Assignment: Set down the records again. Every word and mark must match exactly.

Data:
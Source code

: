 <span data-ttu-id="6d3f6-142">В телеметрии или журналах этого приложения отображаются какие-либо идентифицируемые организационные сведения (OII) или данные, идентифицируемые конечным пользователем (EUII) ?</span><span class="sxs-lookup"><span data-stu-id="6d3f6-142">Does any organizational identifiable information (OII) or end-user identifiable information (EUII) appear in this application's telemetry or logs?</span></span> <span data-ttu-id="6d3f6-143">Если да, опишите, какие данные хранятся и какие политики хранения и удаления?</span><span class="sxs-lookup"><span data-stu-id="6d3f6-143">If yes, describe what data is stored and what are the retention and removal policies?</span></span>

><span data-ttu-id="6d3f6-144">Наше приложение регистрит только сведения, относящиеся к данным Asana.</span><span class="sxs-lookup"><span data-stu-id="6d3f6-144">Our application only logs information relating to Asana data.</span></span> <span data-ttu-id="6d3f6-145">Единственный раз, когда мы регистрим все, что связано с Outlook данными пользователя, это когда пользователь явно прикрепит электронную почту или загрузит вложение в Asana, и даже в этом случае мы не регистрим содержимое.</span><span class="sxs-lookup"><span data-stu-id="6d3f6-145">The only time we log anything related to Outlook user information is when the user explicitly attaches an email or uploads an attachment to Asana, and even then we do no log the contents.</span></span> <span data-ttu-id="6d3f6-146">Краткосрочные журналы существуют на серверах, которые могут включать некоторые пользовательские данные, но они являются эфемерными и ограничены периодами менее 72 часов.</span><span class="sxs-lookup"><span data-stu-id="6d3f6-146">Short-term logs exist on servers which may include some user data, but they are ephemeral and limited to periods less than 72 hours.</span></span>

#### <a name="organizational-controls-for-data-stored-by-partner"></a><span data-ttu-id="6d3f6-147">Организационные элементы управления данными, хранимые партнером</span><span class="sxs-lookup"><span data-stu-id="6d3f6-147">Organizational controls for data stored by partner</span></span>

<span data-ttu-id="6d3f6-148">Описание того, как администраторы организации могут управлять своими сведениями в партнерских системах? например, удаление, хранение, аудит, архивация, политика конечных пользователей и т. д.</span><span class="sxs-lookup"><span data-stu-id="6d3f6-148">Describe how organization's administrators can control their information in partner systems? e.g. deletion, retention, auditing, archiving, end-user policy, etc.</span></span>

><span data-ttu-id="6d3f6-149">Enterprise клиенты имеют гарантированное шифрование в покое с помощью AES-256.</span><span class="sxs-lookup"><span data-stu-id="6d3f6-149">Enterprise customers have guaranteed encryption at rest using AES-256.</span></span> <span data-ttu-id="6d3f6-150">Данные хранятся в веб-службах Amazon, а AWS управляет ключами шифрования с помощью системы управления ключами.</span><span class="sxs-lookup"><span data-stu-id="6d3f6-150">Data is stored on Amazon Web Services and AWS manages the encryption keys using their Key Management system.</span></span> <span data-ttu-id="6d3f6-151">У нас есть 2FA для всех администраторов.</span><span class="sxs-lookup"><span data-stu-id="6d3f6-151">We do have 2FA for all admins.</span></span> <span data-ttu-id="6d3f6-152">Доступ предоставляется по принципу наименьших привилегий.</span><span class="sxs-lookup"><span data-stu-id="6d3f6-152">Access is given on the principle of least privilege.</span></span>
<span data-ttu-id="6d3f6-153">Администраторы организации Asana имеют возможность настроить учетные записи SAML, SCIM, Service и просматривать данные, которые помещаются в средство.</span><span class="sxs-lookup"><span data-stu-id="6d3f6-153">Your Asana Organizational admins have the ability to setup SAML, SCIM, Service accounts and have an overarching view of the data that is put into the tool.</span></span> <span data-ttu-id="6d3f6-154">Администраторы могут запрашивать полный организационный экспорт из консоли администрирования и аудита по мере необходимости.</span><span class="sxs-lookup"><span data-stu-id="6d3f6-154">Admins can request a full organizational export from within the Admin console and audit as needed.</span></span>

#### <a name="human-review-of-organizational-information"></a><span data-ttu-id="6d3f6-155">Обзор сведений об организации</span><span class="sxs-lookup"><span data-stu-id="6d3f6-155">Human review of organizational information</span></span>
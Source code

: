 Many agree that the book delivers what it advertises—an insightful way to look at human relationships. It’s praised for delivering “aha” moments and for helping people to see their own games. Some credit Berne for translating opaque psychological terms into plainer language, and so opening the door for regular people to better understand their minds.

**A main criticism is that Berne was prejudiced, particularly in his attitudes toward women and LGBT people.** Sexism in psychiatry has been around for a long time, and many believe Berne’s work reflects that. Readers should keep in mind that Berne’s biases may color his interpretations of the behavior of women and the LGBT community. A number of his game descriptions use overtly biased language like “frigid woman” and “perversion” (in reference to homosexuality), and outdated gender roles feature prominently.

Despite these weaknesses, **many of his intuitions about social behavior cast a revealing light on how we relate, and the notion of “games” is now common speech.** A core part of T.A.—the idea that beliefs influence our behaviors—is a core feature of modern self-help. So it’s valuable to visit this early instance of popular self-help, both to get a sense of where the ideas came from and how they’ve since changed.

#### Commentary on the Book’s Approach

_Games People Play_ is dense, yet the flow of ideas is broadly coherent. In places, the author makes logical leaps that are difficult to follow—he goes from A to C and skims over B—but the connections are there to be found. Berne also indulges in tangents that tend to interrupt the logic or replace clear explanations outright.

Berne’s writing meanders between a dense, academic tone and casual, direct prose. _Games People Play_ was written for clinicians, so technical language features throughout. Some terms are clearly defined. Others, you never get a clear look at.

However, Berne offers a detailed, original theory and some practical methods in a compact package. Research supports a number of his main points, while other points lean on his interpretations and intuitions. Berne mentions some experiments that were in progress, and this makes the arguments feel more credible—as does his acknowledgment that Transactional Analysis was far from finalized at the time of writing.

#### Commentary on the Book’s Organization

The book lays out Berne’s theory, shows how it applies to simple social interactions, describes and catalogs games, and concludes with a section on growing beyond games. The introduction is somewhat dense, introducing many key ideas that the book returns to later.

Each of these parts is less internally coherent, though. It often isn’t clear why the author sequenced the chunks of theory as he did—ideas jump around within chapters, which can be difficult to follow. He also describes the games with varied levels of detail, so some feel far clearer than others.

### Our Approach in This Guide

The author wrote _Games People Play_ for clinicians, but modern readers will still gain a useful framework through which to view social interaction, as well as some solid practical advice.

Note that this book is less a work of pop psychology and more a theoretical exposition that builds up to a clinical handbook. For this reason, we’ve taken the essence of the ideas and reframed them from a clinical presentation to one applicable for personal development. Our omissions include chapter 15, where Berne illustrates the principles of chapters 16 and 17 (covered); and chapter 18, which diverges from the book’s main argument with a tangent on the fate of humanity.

Output of the exercise:
Source code

: <span data-ttu-id="6d3f6-142">В телеметрии или журналах этого приложения отображаются какие-либо идентифицируемые организационные сведения (OII) или данные, идентифицируемые конечным пользователем (EUII) ?</span><span class="sxs-lookup"><span data-stu-id="6d3f6-142">Does any organizational identifiable information (OII) or end-user identifiable information (EUII) appear in this application's telemetry or logs?</span></span> <span data-ttu-id="6d3f6-143">Если да, опишите, какие данные хранятся и какие политики хранения и удаления?</span><span class="sxs-lookup"><span data-stu-id="6d3f6-143">If yes, describe what data is stored and what are the retention and removal policies?</span></span>

><span data-ttu-id="6d3f6-144">Наше приложение регистрит только сведения, относящиеся к данным Asana.</span><span class="sxs-lookup"><span data-stu-id="6d3f6-144">Our application only logs information relating to Asana data.</span></span> <span data-ttu-id="6d3f6-145">Единственный раз, когда мы регистрим все, что связано с Outlook данными пользователя, это когда пользователь явно прикрепит электронную почту или загрузит вложение в Asana, и даже в этом случае мы не регистрим содержимое.</span><span class="sxs-lookup"><span data-stu-id="6d3f6-145">The only time we log anything related to Outlook user information is when the user explicitly attaches an email or uploads an attachment to Asana, and even then we do no log the contents.</span></span> <span data-ttu-id="6d3f6-146">Краткосрочные журналы существуют на серверах, которые могут включать некоторые пользовательские данные, но они являются эфемерными и ограничены периодами менее 72 часов.</span><span class="sxs-lookup"><span data-stu-id="6d3f6-146">Short-term logs exist on servers which may include some user data, but they are ephemeral and limited to periods less than 72 hours.</span></span>

#### <a name="organizational-controls-for-data-stored-by-partner"></a><span data-ttu-id="6d3f6-147">Организационные элементы управления данными, хранимые партнером</span><span class="sxs-lookup"><span data-stu-id="6d3f6-147">Organizational controls for data stored by partner</span></span>

<span data-ttu-id="6d3f6-148">Описание того, как администраторы организации могут управлять своими сведениями в партнерских системах? например, удаление, хранение, аудит, архивация, политика конечных пользователей и т. д.</span><span class="sxs-lookup"><span data-stu-id="6d3f6-148">Describe how organization's administrators can control their information in partner systems? e.g. deletion, retention, auditing, archiving, end-user policy, etc.</span></span>

><span data-ttu-id="6d3f6-149">Enterprise клиенты имеют гарантированное шифрование в покое с помощью AES-256.</span><span class="sxs-lookup"><span data-stu-id="6d3f6-149">Enterprise customers have guaranteed encryption at rest using AES-256.</span></span> <span data-ttu-id="6d3f6-150">Данные хранятся в веб-службах Amazon, а AWS управляет ключами шифрования с помощью системы управления ключами.</span><span class="sxs-lookup"><span data-stu-id="6d3f6-150">Data is stored on Amazon Web Services and AWS manages the encryption keys using their Key Management system.</span></span> <span data-ttu-id="6d3f6-151">У нас есть 2FA для всех администраторов.</span><span class="sxs-lookup"><span data-stu-id="6d3f6-151">We do have 2FA for all admins.</span></span> <span data-ttu-id="6d3f6-152">Доступ предоставляется по принципу наименьших привилегий.</span><span class="sxs-lookup"><span data-stu-id="6d3f6-152">Access is given on the principle of least privilege.</span></span>
<span data-ttu-id="6d3f6-153">Администраторы организации Asana имеют возможность настроить учетные записи SAML, SCIM, Service и просматривать данные, которые помещаются в средство.</span><span class="sxs-lookup"><span data-stu-id="6d3f6-153">Your Asana Organizational admins have the ability to setup SAML, SCIM, Service accounts and have an overarching view of the data that is put into the tool.</span></span> <span data-ttu-id="6d3f6-154">Администраторы могут запрашивать полный организационный экспорт из консоли администрирования и аудита по мере необходимости.</span><span class="sxs-lookup"><span data-stu-id="6d3f6-154">Admins can request a full organizational export from within the Admin console and audit as needed.</span></span>

#### <a name="human-review-of-organizational-information"></a><span data-ttu-id="6d3f6-155">Обзор сведений об организации</span><span class="sxs-lookup"><span data-stu-id="6d3f6-155">Human review of organizational information</span></span>
Source code

: Many agree that the book delivers what it advertises—an insightful way to look at human relationships. It’s praised for delivering “aha” moments and for helping people to see their own games. Some credit Berne for translating opaque psychological terms into plainer language, and so opening the door for regular people to better understand their minds.

**A main criticism is that Berne was prejudiced, particularly in his attitudes toward women and LGBT people.** Sexism in psychiatry has been around for a long time, and many believe Berne’s work reflects that. Readers should keep in mind that Berne’s biases may color his interpretations of the behavior of women and the LGBT community. A number of his game descriptions use overtly biased language like “frigid woman” and “perversion” (in reference to homosexuality), and outdated gender roles feature prominently.

Despite these weaknesses, **many of his intuitions about social behavior cast a revealing light on how we relate, and the notion of “games” is now common speech.** A core part of T.A.—the idea that beliefs influence our behaviors—is a core feature of modern self-help. So it’s valuable to visit this early instance of popular self-help, both to get a sense of where the ideas came from and how they’ve since changed.

#### Commentary on the Book’s Approach

_Games People Play_ is dense, yet the flow of ideas is broadly coherent. In places, the author makes logical leaps that are difficult to follow—he goes from A to C and skims over B—but the connections are there to be found. Berne also indulges in tangents that tend to interrupt the logic or replace clear explanations outright.

Berne’s writing meanders between a dense, academic tone and casual, direct prose. _Games People Play_ was written for clinicians, so technical language features throughout. Some terms are clearly defined. Others, you never get a clear look at.

However, Berne offers a detailed, original theory and some practical methods in a compact package. Research supports a number of his main points, while other points lean on his interpretations and intuitions. Berne mentions some experiments that were in progress, and this makes the arguments feel more credible—as does his acknowledgment that Transactional Analysis was far from finalized at the time of writing.

#### Commentary on the Book’s Organization

The book lays out Berne’s theory, shows how it applies to simple social interactions, describes and catalogs games, and concludes with a section on growing beyond games. The introduction is somewhat dense, introducing many key ideas that the book returns to later.

Each of these parts is less internally coherent, though. It often isn’t clear why the author sequenced the chunks of theory as he did—ideas jump around within chapters, which can be difficult to follow. He also describes the games with varied levels of detail, so some feel far clearer than others.

### Our Approach in This Guide

The author wrote _Games People Play_ for clinicians, but modern readers will still gain a useful framework through which to view social interaction, as well as some solid practical advice.

Note that this book is less a work of pop psychology and more a theoretical exposition that builds up to a clinical handbook. For this reason, we’ve taken the essence of the ideas and reframed them from a clinical presentation to one applicable for personal development. Our omissions include chapter 15, where Berne illustrates the principles of chapters 16 and 17 (covered); and chapter 18, which diverges from the book’s main argument with a tangent on the fate of humanity.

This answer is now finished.